Originally uploaded by paytonc.

Posted to the new Guess Where Chicago pool on Flickr, my latest pastime:

This 1880s planned community maintains a remarkable degree of unity. Although the Old surrounding neighborhood has well more than its share of party walls, few of its streets were built by a single hand — and the others were built a century hence, by which point architecture had declined considerably as an art. Its beguiling intimacy is deceiving: neighboring streets are narrower still, but have lower buildings, fewer trees, and even smaller front yards.

Misplaced pride

Today’s “most popular” article at the Trib is a letter by Thomas Condon with some South Side imperialist pablum:

This is an essential part of the difference between the North Side and the South Side. The North Side is home to the more “tender” Chicagoans, those latte-swilling, status-car-driving dandies who think that Lincoln Park is a tough neighborhood. Many are just enjoying their “urban experience” for a few years before moving back to Schaumburg and buying the inevitable minivan.

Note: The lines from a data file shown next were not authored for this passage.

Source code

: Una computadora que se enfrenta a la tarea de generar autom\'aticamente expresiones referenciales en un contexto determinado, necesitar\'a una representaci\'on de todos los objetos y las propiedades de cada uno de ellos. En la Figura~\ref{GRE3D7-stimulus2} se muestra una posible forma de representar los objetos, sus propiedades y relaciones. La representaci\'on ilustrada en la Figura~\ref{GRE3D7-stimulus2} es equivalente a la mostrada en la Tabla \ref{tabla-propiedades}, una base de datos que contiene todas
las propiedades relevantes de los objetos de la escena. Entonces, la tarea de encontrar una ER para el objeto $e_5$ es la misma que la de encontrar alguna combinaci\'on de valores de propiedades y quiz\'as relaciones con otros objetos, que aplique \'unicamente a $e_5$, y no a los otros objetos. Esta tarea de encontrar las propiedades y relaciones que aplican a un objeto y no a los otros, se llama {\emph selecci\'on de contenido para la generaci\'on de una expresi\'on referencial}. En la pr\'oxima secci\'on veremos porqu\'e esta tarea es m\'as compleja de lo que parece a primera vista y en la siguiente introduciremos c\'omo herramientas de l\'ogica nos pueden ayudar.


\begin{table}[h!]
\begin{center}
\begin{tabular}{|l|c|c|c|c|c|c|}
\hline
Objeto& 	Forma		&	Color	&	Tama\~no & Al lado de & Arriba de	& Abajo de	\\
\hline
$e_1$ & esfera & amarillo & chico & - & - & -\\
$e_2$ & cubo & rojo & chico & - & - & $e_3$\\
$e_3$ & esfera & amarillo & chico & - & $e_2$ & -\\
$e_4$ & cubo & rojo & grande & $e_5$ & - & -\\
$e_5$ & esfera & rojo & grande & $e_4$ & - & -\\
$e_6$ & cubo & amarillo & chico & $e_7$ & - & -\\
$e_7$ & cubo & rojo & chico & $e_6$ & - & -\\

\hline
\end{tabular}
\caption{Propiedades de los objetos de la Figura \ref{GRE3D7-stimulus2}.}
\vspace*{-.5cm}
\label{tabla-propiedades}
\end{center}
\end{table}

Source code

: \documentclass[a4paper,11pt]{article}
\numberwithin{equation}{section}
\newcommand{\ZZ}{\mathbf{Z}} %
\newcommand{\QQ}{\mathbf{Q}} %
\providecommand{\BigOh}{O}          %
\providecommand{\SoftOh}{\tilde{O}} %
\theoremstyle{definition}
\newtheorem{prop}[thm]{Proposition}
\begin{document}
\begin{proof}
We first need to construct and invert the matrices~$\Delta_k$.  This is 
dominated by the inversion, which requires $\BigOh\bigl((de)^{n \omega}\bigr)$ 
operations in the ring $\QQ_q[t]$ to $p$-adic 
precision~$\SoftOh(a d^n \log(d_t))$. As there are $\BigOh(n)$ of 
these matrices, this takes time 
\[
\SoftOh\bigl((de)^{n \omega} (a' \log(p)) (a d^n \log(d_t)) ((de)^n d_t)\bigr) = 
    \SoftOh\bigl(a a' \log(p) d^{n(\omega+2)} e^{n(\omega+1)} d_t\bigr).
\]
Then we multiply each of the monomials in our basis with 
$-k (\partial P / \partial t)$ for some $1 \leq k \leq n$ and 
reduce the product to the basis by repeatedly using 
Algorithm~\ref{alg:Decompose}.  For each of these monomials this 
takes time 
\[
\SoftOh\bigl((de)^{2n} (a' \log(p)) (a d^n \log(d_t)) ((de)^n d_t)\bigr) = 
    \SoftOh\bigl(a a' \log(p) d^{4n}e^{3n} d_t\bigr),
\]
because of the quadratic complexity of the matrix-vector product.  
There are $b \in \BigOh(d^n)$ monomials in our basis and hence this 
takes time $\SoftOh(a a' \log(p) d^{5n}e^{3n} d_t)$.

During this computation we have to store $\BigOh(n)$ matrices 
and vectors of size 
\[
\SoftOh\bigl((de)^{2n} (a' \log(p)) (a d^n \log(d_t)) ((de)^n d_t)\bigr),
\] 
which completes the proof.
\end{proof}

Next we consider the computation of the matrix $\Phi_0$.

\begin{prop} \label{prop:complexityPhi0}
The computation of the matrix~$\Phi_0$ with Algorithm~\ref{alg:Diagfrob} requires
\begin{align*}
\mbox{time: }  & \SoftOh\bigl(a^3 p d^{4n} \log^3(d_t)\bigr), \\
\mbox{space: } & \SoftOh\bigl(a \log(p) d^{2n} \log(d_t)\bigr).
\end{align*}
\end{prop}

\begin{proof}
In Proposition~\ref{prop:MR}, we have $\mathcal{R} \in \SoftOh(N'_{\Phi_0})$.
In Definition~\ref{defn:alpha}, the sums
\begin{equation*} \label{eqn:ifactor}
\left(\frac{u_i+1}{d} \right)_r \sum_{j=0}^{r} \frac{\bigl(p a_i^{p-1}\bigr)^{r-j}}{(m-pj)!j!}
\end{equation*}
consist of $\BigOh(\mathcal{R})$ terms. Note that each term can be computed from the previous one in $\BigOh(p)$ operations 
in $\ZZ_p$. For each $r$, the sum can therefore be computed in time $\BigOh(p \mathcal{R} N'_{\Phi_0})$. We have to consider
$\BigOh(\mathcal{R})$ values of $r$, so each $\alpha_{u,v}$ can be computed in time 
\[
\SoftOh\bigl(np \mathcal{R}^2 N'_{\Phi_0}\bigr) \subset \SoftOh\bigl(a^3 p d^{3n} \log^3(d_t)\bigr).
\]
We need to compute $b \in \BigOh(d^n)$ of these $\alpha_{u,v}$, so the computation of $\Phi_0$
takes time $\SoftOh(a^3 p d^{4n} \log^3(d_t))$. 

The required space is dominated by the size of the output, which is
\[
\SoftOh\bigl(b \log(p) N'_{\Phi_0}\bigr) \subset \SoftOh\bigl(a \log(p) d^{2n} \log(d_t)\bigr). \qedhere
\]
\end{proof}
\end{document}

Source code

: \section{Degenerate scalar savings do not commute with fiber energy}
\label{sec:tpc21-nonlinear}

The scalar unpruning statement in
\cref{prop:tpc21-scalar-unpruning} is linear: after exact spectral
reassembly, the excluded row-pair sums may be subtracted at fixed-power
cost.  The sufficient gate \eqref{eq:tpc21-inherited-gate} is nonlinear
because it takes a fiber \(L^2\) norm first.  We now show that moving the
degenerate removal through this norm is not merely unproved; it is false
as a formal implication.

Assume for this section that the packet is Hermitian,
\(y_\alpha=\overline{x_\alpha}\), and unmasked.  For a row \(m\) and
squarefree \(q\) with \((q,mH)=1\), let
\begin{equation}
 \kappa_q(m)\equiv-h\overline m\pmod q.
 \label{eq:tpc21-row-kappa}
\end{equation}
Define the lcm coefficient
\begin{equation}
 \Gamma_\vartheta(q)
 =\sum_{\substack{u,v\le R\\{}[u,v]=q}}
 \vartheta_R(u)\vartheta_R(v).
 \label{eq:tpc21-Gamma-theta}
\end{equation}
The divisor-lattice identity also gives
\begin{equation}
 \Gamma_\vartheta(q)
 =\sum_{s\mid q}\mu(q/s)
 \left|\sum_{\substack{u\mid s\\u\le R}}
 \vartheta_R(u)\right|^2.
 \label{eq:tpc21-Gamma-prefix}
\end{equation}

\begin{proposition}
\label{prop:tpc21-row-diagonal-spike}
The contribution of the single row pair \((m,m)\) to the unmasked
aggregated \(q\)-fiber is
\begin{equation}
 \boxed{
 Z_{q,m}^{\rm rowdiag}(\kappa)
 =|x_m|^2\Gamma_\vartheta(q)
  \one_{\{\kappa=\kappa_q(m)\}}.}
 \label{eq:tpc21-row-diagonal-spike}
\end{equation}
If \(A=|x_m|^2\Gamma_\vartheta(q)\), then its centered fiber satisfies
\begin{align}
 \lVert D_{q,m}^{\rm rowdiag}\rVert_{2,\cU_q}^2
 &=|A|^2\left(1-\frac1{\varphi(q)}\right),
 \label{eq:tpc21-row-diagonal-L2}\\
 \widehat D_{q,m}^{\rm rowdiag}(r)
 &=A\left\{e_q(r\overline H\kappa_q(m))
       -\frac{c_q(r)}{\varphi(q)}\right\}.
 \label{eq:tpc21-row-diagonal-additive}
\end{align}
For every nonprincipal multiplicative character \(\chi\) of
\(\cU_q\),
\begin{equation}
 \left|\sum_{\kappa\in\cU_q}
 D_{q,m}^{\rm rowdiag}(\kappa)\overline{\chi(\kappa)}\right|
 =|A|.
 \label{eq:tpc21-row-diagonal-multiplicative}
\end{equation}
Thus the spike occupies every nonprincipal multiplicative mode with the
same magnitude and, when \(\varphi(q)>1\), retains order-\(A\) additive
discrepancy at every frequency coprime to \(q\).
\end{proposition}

The South Side is where the real meat of Chicago resides. These are the people and neighborhoods who built America with steel mills, won World War II with manufacturing and continue to supply the real muscle for Chicago’s economic engine.

And we aren’t moving to Schaumburg. Ever.

Well, no. The north side and downtown areas successfully reinvented themselves for the post-industrial economy, but not the south side — which still suffers from higher unemployment and lower incomes. Low per-capita income doesn’t sound like “muscle for Chicago’s economic engine.”

And while they might not move to Schaumburg (hardly anyone does, as it’s a business only town), white south siders WILL move to Oak Lawn or Bolingbrook or Olympia Fields, and black south siders will move to Park Forest or University Park. Indeed, millions have — how else did huge swaths of the south side end up so denuded and depopulated?